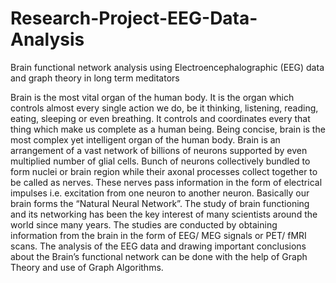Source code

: # Research-Project-EEG-Data-Analysis
Brain functional network analysis using Electroencephalographic (EEG) data and graph theory in long term meditators

Brain is the most vital organ of the human body. It is the organ which controls almost every single action we do, be it thinking, listening, reading, eating, sleeping or even breathing. It controls and coordinates every that thing which make us complete as a human being. Being concise, brain is the most complex yet intelligent organ of the human body. Brain is an arrangement of a vast network of billions of neurons supported by even multiplied number of glial cells. Bunch of neurons collectively bundled to form nuclei or brain region while their axonal processes collect together to be called as nerves. These nerves pass information in the form of electrical impulses i.e. excitation from one neuron to another neuron. Basically our brain forms the “Natural Neural Network”. The study of brain functioning and its networking has been the key interest of many scientists around the world since many years. The studies are conducted by obtaining information from the brain in the form of EEG/ MEG signals or PET/ fMRI scans. The analysis of the EEG data and drawing important conclusions about the Brain’s functional network can be done with the help of Graph Theory and use of Graph Algorithms.
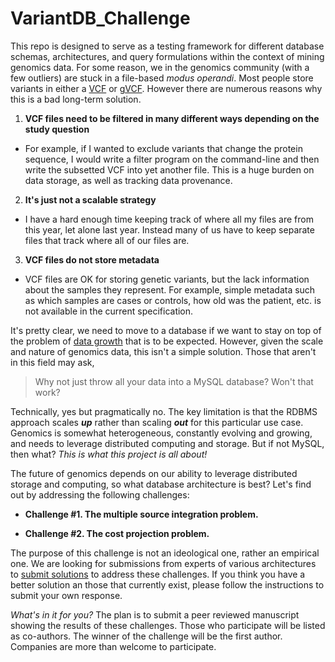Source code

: # VariantDB_Challenge

This repo is designed to serve as a testing framework for different database schemas, architectures, and query formulations within the context of mining genomics data.  For some reason, we in the genomics community (with a few outliers) are stuck in a file-based *modus operandi*.  Most people store variants in either a [VCF](http://samtools.github.io/hts-specs/VCFv4.2.pdf) or [gVCF](http://gatkforums.broadinstitute.org/firecloud/discussion/4017/what-is-a-gvcf-and-how-is-it-different-from-a-regular-vcf).  However there are numerous reasons why this is a bad long-term solution.

1. __VCF files need to be filtered in many different ways depending on the study question__
  - For example, if I wanted to exclude variants that change the protein sequence, I would write a filter program on the command-line and then write the subsetted VCF into yet another file.  This is a huge burden on data storage, as well as tracking data provenance.
2. __It's just not a scalable strategy__
  - I have a hard enough time keeping track of where all my files are from this year, let alone last year.  Instead many of us have to keep separate files that track where all of our files are.
3. __VCF files do not store metadata__
  - VCF files are OK for storing genetic variants, but the lack information about the samples they represent.  For example, simple metadata such as which samples are cases or controls, how old was the patient, etc. is not available in the current specification.
 
It's pretty clear, we need to move to a database if we want to stay on top of the problem of [data growth](http://journals.plos.org/plosbiology/article?id=10.1371/journal.pbio.1002195) that is to be expected.  However, given the scale and nature of genomics data, this isn't a simple solution.  Those that aren't in this field may ask, 

> Why not just throw all your data into a MySQL database?  Won't that work?

Technically, yes but pragmatically no. The key limitation is that the RDBMS approach scales __*up*__ rather than scaling __*out*__ for this particular use case.  Genomics is somewhat heterogeneous, constantly evolving and growing, and needs to leverage distributed computing and storage.  But if not MySQL, then what? *This is what this project is all about!*

The future of genomics depends on our ability to leverage distributed storage and computing, so what database architecture is best?  Let's find out by addressing the following challenges:

- __Challenge #1.  The multiple source integration problem.__

- __Challenge #2.  The cost projection problem.__

The purpose of this challenge is not an ideological one, rather an empirical one.  We are looking for submissions from experts of various architectures to [submit solutions](https://github.com/Steven-N-Hart/VariantDB_Challenge/wiki/Rules) to address these challenges.  If you think you have a better solution an those that currently exist, please follow the instructions to submit your own response.

*What's in it for you?*
The plan is to submit a peer reviewed manuscript showing the results of these challenges.  Those who participate will be listed as co-authors.  The winner of the challenge will be the first author.  Companies are more than welcome to participate.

========

**TASK DIRECTIONS:**
Lines that include the word "However" are to be extracted from the data above.

**REPLY TO THE EXERCISE:**
This repo is designed to serve as a testing framework for different database schemas, architectures, and query formulations within the context of mining genomics data.  For some reason, we in the genomics community (with a few outliers) are stuck in a file-based *modus operandi*.  Most people store variants in either a [VCF](http://samtools.github.io/hts-specs/VCFv4.2.pdf) or [gVCF](http://gatkforums.broadinstitute.org/firecloud/discussion/4017/what-is-a-gvcf-and-how-is-it-different-from-a-regular-vcf).  However there are numerous reasons why this is a bad long-term solution.
It's pretty clear, we need to move to a database if we want to stay on top of the problem of [data growth](http://journals.plos.org/plosbiology/article?id=10.1371/journal.pbio.1002195) that is to be expected.  However, given the scale and nature of genomics data, this isn't a simple solution.  Those that aren't in this field may ask, 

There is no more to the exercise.